*WHAT NEEDS TO BE DONE*. The records below must be written out exactly, with every picture left behind.

Saved data entries:
▶

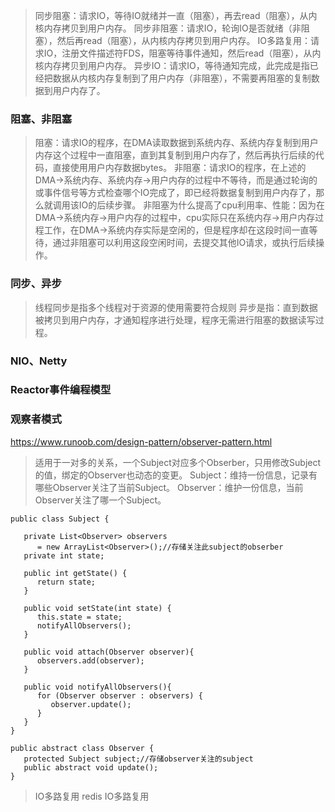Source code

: >同步阻塞：请求IO，等待IO就绪并一直（阻塞），再去read（阻塞），从内核内存拷贝到用户内存。
>同步非阻塞：请求IO，轮询IO是否就绪（非阻塞），然后再read（阻塞），从内核内存拷贝到用户内存。
>IO多路复用：请求IO，注册文件描述符FDS，阻塞等待事件通知，然后read（阻塞），从内核内存拷贝到用户内存。
>异步IO：请求IO，等待通知完成，此完成是指已经把数据从内核内存复制到了用户内存（非阻塞），不需要再阻塞的复制数据到用户内存了。
### 阻塞、非阻塞
>阻塞：请求IO的程序，在DMA读取数据到系统内存、系统内存复制到用户内存这个过程中一直阻塞，直到其复制到用户内存了，然后再执行后续的代码，直接使用用户内存数据bytes。
>非阻塞：请求IO的程序，在上述的DMA->系统内存、系统内存->用户内存的过程中不等待，而是通过轮询的或事件信号等方式检查哪个IO完成了，即已经将数据复制到用户内存了，那么就调用该IO的后续步骤。
非阻塞为什么提高了cpu利用率、性能：因为在DMA->系统内存->用户内存的过程中，cpu实际只在系统内存->用户内存过程工作，在DMA->系统内存实际是空闲的，但是程序却在这段时间一直等待，通过非阻塞可以利用这段空闲时间，去提交其他IO请求，或执行后续操作。
### 同步、异步
>线程同步是指多个线程对于资源的使用需要符合规则
>异步是指：直到数据被拷贝到用户内存，才通知程序进行处理，程序无需进行阻塞的数据读写过程。

### NIO、Netty
### Reactor事件编程模型

### 观察者模式
https://www.runoob.com/design-pattern/observer-pattern.html
>适用于一对多的关系，一个Subject对应多个Obserber，只用修改Subject的值，绑定的Observer也动态的变更。
>Subject：维持一份信息，记录有哪些Observer关注了当前Subject。
>Observer：维护一份信息，当前Observer关注了哪一个Subject。
```
public class Subject {
   
   private List<Observer> observers 
      = new ArrayList<Observer>();//存储关注此subject的obserber
   private int state;
 
   public int getState() {
      return state;
   }
 
   public void setState(int state) {
      this.state = state;
      notifyAllObservers();
   }
 
   public void attach(Observer observer){
      observers.add(observer);      
   }
 
   public void notifyAllObservers(){
      for (Observer observer : observers) {
         observer.update();
      }
   }  
}

public abstract class Observer {
   protected Subject subject;//存储observer关注的subject
   public abstract void update();
}
```

>IO多路复用
>redis IO多路复用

◀

*RESPONSE FOR THIS EXERCISE*.
Source code

: >同步阻塞：请求IO，等待IO就绪并一直（阻塞），再去read（阻塞），从内核内存拷贝到用户内存。
>同步非阻塞：请求IO，轮询IO是否就绪（非阻塞），然后再read（阻塞），从内核内存拷贝到用户内存。
>IO多路复用：请求IO，注册文件描述符FDS，阻塞等待事件通知，然后read（阻塞），从内核内存拷贝到用户内存。
>异步IO：请求IO，等待通知完成，此完成是指已经把数据从内核内存复制到了用户内存（非阻塞），不需要再阻塞的复制数据到用户内存了。
### 阻塞、非阻塞
>阻塞：请求IO的程序，在DMA读取数据到系统内存、系统内存复制到用户内存这个过程中一直阻塞，直到其复制到用户内存了，然后再执行后续的代码，直接使用用户内存数据bytes。
>非阻塞：请求IO的程序，在上述的DMA->系统内存、系统内存->用户内存的过程中不等待，而是通过轮询的或事件信号等方式检查哪个IO完成了，即已经将数据复制到用户内存了，那么就调用该IO的后续步骤。
非阻塞为什么提高了cpu利用率、性能：因为在DMA->系统内存->用户内存的过程中，cpu实际只在系统内存->用户内存过程工作，在DMA->系统内存实际是空闲的，但是程序却在这段时间一直等待，通过非阻塞可以利用这段空闲时间，去提交其他IO请求，或执行后续操作。
### 同步、异步
>线程同步是指多个线程对于资源的使用需要符合规则
>异步是指：直到数据被拷贝到用户内存，才通知程序进行处理，程序无需进行阻塞的数据读写过程。

### NIO、Netty
### Reactor事件编程模型

### 观察者模式
https://www.runoob.com/design-pattern/observer-pattern.html
>适用于一对多的关系，一个Subject对应多个Obserber，只用修改Subject的值，绑定的Observer也动态的变更。
>Subject：维持一份信息，记录有哪些Observer关注了当前Subject。
>Observer：维护一份信息，当前Observer关注了哪一个Subject。
```
public class Subject {
   
   private List<Observer> observers 
      = new ArrayList<Observer>();//存储关注此subject的obserber
   private int state;
 
   public int getState() {
      return state;
   }
 
   public void setState(int state) {
      this.state = state;
      notifyAllObservers();
   }
 
   public void attach(Observer observer){
      observers.add(observer);      
   }
 
   public void notifyAllObservers(){
      for (Observer observer : observers) {
         observer.update();
      }
   }  
}

public abstract class Observer {
   protected Subject subject;//存储observer关注的subject
   public abstract void update();
}
```

>IO多路复用
>redis IO多路复用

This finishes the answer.